6/17/2012

UBIK

UbikUbik by Philip K. Dick
My rating: 4 of 5 stars

Ubik starts with pretty standard Sci Fi and Dick-ian elements. The US is now the North American Federation but I don't see how this particularly matters except to emphasize the slightly future world is different. The more interesting change is that your front door, toaster, TV all have to be fed money for each use so that if you don't have any change you can't leave your house.

Anyway, the world now hows gift people who have different skills like mind reading and precognition (seeing into the future). And then there is the group featured in the book, a company of “inertials” who are not so endowed but manage to nullify the psychic powers. It seems one some businesses will hire the psychics to gain information about the competition and the assailed company hires this other group of anti telepaths to prevent this.

But all of the is just a tool to get to a scenario where the characters end up in a world that somehow begins to devolve in a surrealistic manner so that the reader doesn't know what is going on and the people in the book struggle to identify the currents that are ruining their existence.

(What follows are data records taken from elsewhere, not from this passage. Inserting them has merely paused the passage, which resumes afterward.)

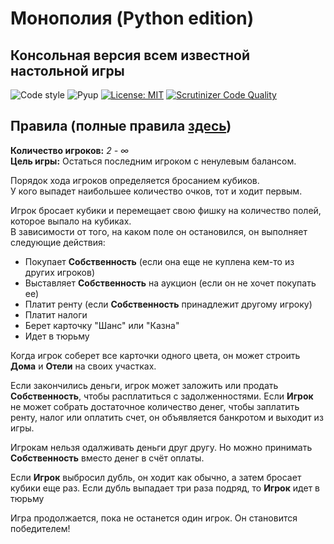 # Монополия (Python edition)
## Консольная версия всем известной настольной игры

![Code style](https://img.shields.io/static/v1?label=Code%20style&message=PEP8&color=informational)
![Pyup](https://pyup.io/repos/github/dadyarri/monopoly/shield.svg)
[![License: MIT](https://img.shields.io/badge/License-MIT-yellow.svg)](https://opensource.org/licenses/MIT)
[![Scrutinizer Code Quality](https://scrutinizer-ci.com/g/dadyarri/monopoly/badges/quality-score.png?b=master)](https://scrutinizer-ci.com/g/dadyarri/monopoly/?branch=master)


## Правила (полные правила [здесь](https://tesera.ru/images/items/49217/monopoly.pdf))
**Количество игроков:** *2 - ∞*  
**Цель игры:** Остаться последним игроком с ненулевым балансом.

Порядок хода игроков определяется бросанием кубиков.  
У кого выпадет наибольшее количество очков, тот и ходит первым.

Игрок бросает кубики и перемещает свою фишку на количество полей, которое выпало на кубиках.  
В зависимости от того, на каком поле он остановился, он выполняет следующие действия:
* Покупает **Собственность** (если она еще не куплена кем-то из других игроков)
* Выставляет **Собственность** на аукцион (если он не хочет покупать ее)
* Платит ренту (если **Собственность** принадлежит другому игроку)
* Платит налоги
* Берет карточку "Шанс" или "Казна"
* Идет в тюрьму

Когда игрок соберет все карточки одного цвета, он может строить **Дома** и **Отели** на своих участках.

Если закончились деньги, игрок может заложить или продать **Собственность**, чтобы расплатиться с задолженностями. Если **Игрок** не может собрать достаточное количество денег, чтобы заплатить ренту, налог или оплатить счет, он объявляется банкротом и выходит из игры.

Игрокам нельзя одалживать деньги друг другу. Но можно принимать **Собственность** вместо денег в счёт оплаты.

Если **Игрок** выбросил дубль, он ходит как обычно, а затем бросает кубики еще раз. Если дубль выпадает три раза подряд, то **Игрок** идет в тюрьму

Игра продолжается, пока не останется один игрок. Он становится победителем!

As an example of science fiction I don't think it fulfills the traditional goals of the genre and aside from the key three or four characters I had trouble remembering who was who. But as a metaphor for a life of existential uncertainty it is spot on.

I read it because while reading Gibson's Nueromancer I thought it reminded be of Ubik which I read many years ago. But the only real connection is of atmosphere and maybe a slight similarity of pace in a few scenes.

Aside form these superficial likenesses of some parts, the fundamental difference is that aside from the gritty atmosphere of Neuromancer, the ultimate worldview of the characters is upbeat and positive. Even the drug addict feels good about himself in the end and the assassin is at peace with her profession. But PKD being PKD creates a world of uncertainty and suspicion about what is “real”.

It may be a possibly sad insight into my psyche (not psychic), but I find myself relating much more to the unease of the Philip K Dick world than the masculine certainty of Gibson's cyberpunk approach.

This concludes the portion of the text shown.